## ASSIGNMENT
In the listing below, locate the line containing "For network determined" and the line containing "the initial INVITE with". Output both of them and every line between, exactly as written, and nothing more.

::: DATA SUPPLIED :::

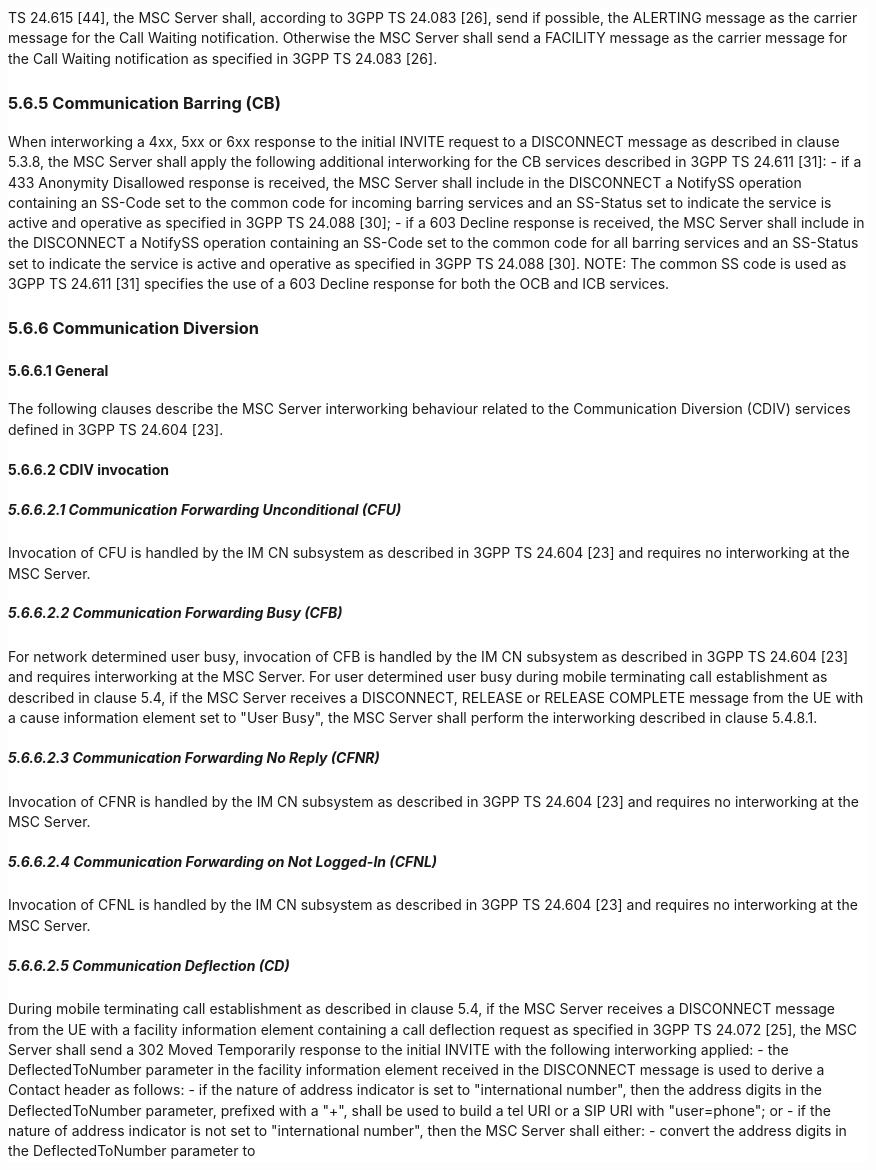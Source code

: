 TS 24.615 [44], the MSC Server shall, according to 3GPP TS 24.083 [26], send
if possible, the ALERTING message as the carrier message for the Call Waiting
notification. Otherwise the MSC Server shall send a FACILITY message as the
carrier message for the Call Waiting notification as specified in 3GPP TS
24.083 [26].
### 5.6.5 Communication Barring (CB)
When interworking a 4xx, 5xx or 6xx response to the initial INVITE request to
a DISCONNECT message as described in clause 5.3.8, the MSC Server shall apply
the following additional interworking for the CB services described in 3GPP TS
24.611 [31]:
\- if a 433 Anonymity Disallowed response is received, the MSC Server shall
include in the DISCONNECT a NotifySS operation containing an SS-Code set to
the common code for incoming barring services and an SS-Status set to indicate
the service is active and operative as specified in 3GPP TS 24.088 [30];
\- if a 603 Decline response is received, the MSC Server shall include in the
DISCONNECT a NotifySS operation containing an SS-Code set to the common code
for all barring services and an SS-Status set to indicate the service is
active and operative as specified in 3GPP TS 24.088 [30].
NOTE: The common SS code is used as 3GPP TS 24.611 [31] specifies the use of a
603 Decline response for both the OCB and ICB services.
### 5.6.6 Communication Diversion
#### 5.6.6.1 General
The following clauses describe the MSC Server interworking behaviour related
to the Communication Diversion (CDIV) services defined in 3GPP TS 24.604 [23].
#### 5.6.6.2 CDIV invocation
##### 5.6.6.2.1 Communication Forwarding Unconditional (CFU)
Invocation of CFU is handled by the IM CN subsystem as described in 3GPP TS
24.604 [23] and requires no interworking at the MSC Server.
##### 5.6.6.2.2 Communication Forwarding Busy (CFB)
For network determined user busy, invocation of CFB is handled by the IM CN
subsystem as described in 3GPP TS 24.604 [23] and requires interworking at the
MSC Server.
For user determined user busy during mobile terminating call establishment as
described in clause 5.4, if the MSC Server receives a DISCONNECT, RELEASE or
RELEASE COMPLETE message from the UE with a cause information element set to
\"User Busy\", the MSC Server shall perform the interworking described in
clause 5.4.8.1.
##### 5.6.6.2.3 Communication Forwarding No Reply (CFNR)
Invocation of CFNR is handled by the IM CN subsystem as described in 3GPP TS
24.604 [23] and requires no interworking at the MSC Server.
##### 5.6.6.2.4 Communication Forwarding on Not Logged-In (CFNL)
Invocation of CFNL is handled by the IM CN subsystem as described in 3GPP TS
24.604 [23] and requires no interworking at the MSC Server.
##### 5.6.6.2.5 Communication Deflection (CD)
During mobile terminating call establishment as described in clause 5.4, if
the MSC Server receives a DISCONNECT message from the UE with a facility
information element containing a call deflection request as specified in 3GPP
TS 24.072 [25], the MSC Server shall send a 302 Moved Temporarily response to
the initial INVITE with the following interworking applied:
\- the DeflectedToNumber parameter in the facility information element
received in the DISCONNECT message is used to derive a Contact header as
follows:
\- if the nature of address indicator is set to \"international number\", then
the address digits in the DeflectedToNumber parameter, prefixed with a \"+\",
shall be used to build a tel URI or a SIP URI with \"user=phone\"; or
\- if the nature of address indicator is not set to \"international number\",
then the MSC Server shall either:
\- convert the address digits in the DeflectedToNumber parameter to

:::
::: DATA SUPPLIED :::

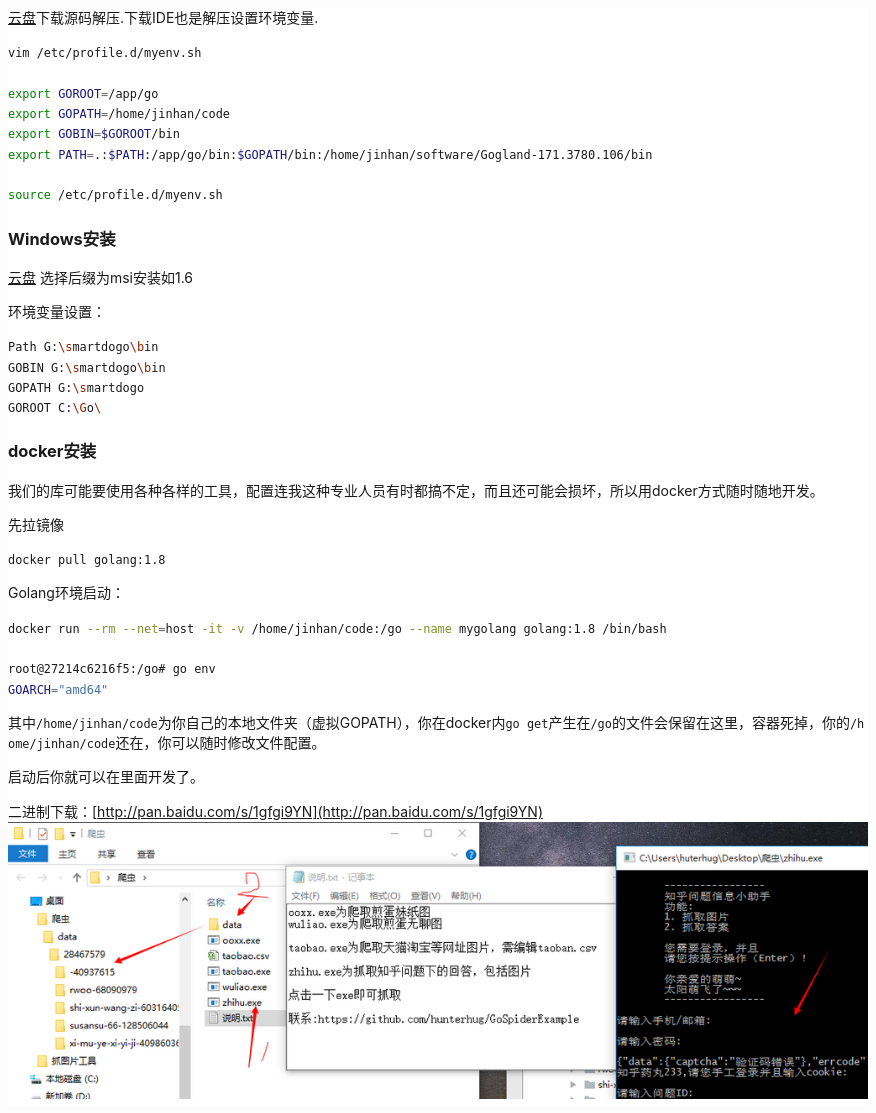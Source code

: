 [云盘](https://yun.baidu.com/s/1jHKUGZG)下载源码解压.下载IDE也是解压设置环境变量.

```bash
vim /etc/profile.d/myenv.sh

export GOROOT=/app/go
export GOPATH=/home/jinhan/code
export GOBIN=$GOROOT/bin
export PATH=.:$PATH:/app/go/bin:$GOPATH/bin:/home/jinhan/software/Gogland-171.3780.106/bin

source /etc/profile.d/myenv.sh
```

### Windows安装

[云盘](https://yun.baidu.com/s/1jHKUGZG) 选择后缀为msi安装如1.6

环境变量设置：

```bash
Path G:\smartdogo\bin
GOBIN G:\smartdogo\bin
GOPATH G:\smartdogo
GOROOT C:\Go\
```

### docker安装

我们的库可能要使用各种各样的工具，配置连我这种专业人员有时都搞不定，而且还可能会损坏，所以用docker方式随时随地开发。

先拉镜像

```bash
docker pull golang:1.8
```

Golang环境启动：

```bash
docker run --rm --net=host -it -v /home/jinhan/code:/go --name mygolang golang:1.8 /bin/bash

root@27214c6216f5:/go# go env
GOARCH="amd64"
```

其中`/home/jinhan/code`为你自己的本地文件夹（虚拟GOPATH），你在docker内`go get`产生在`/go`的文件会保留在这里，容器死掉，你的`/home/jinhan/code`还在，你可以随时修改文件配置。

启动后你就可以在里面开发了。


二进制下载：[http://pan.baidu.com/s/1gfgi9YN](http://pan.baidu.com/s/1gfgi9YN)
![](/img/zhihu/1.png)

:::

## EXERCISE ANSWER
For network determined user busy, invocation of CFB is handled by the IM CN
subsystem as described in 3GPP TS 24.604 [23] and requires interworking at the
MSC Server.
For user determined user busy during mobile terminating call establishment as
described in clause 5.4, if the MSC Server receives a DISCONNECT, RELEASE or
RELEASE COMPLETE message from the UE with a cause information element set to
\"User Busy\", the MSC Server shall perform the interworking described in
clause 5.4.8.1.
##### 5.6.6.2.3 Communication Forwarding No Reply (CFNR)
Invocation of CFNR is handled by the IM CN subsystem as described in 3GPP TS
24.604 [23] and requires no interworking at the MSC Server.
##### 5.6.6.2.4 Communication Forwarding on Not Logged-In (CFNL)
Invocation of CFNL is handled by the IM CN subsystem as described in 3GPP TS
24.604 [23] and requires no interworking at the MSC Server.
##### 5.6.6.2.5 Communication Deflection (CD)
During mobile terminating call establishment as described in clause 5.4, if
the MSC Server receives a DISCONNECT message from the UE with a facility
information element containing a call deflection request as specified in 3GPP
TS 24.072 [25], the MSC Server shall send a 302 Moved Temporarily response to
the initial INVITE with the following interworking applied:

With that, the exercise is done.